31話 コスプレカフェの主は大人びた笑みを浮かべる
「急な会議入ったから今日は自習な。勉強するなり行事ごとの話するなり適当にクラス委員中心にやっといてくれー」
担任は教科書とファイルを脇にはさみ、そそくさと教室を出て行った。
自習という2文字は全国の高校生を嬉々とさせる不思議な力を持っている。
どんよりとした雰囲気の教室は一気に楽園と化し、気だるそうな生徒たちは水を得た魚のようにはしゃぎだす。
俺はというと自習に対してそこまで喜ばしさは感じない。今日行うはずだった授業を予習するつもりで、ぼーっと教科書を眺めていた。
一方隣の席の早坂さんは嬉しそうに亜麻色の髪を揺らす。
「こういう時担任が緩いと助かるんだよねー。他のクラスは自習中に課題出されるみたいだし」
担任の口ぶりから騒がなければ何に時間を使ってもいいといった感じだった。
周りを見渡すと雑談をしている生徒で溢れている。他のクラスの授業の邪魔にならないくらいの声量だし、特段問題ないだろう。
ちなみに矢口君はというと机に突っ伏して爆睡を決め込んでいた。よく寝るからあんなに逞しいんだなー。

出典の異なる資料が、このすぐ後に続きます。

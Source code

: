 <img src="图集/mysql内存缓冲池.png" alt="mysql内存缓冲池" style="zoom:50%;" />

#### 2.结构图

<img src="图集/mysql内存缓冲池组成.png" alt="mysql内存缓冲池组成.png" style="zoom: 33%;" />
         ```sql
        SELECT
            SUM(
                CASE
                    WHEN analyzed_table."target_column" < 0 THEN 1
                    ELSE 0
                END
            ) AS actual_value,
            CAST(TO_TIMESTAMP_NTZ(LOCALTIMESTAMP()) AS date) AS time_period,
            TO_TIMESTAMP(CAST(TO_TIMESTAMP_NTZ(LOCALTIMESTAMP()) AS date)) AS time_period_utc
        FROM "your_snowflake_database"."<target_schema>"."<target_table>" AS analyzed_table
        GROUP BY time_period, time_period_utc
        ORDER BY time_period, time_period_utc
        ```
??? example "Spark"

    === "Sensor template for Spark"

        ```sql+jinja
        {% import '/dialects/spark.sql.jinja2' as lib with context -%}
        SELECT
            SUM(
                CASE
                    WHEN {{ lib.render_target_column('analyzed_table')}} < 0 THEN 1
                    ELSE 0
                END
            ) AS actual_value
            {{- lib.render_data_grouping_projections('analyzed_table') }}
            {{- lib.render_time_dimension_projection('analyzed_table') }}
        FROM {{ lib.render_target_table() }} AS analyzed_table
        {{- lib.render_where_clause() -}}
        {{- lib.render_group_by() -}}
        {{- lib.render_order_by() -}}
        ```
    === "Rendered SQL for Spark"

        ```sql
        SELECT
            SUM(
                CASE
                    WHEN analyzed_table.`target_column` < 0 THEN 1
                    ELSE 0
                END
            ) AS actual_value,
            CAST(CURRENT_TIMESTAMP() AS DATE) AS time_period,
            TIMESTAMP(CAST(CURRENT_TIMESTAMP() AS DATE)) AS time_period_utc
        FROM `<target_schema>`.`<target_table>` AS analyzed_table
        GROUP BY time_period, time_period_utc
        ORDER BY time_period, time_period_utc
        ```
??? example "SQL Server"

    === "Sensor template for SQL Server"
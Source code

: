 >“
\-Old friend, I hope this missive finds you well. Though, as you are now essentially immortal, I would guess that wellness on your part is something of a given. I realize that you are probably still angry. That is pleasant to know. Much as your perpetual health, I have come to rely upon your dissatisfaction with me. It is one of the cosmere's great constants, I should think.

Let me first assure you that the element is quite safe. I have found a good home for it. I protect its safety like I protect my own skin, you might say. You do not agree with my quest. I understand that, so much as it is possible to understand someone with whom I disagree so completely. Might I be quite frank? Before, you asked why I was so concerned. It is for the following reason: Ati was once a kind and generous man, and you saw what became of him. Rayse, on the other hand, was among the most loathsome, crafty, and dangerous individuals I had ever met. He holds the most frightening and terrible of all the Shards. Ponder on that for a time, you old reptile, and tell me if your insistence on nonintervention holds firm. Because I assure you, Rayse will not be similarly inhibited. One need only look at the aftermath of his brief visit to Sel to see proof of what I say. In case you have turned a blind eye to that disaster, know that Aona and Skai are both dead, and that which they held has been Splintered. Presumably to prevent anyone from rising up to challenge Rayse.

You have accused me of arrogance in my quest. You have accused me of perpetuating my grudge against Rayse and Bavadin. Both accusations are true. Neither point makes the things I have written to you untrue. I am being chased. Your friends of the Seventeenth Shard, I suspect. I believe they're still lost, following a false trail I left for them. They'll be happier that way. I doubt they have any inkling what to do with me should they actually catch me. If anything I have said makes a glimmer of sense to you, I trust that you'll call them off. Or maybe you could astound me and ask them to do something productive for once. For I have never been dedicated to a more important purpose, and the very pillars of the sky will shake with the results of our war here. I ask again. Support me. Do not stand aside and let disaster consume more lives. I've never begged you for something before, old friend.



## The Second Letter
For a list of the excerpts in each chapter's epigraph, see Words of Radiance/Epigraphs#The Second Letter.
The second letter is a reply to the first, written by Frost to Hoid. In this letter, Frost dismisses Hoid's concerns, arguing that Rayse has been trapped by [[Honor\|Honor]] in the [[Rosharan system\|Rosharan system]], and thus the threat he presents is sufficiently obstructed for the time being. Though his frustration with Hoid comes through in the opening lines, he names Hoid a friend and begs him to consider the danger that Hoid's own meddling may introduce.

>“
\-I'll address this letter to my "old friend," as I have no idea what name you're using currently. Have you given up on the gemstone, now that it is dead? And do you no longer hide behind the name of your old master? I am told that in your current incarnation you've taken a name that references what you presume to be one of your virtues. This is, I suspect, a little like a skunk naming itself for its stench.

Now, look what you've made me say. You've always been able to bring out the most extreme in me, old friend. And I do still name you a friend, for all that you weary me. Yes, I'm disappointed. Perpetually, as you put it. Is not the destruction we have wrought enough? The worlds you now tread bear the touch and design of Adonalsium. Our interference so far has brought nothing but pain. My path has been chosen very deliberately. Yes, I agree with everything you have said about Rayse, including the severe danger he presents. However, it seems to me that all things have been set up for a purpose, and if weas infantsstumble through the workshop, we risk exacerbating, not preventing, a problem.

「早坂さんは寝だめしておかなくていいの?部活で忙しいんじゃない?」
「うん、それも考えたんだけどもったいないかなーって」
「もったいない?」
「生徒同士の自由な時間って案外少ないじゃん。寝るのは家でもできるし」
「別に休み時間とか放課後とかあるからいいんじゃない?」
「もう蓮君は捻くれてるなー。自習は特別なんだよー!」
彼女は頬を膨らませて不満げに言った。
自習が特別というのはなかなかに理解しがたい。どこに特別な要素があるのだろうか。
昼休みや放課後との違いを少し考えてみる・・・
言うまでもなくそれらは生徒たちの自由時間だ。生徒同士の交流はその時間で果たすことができる。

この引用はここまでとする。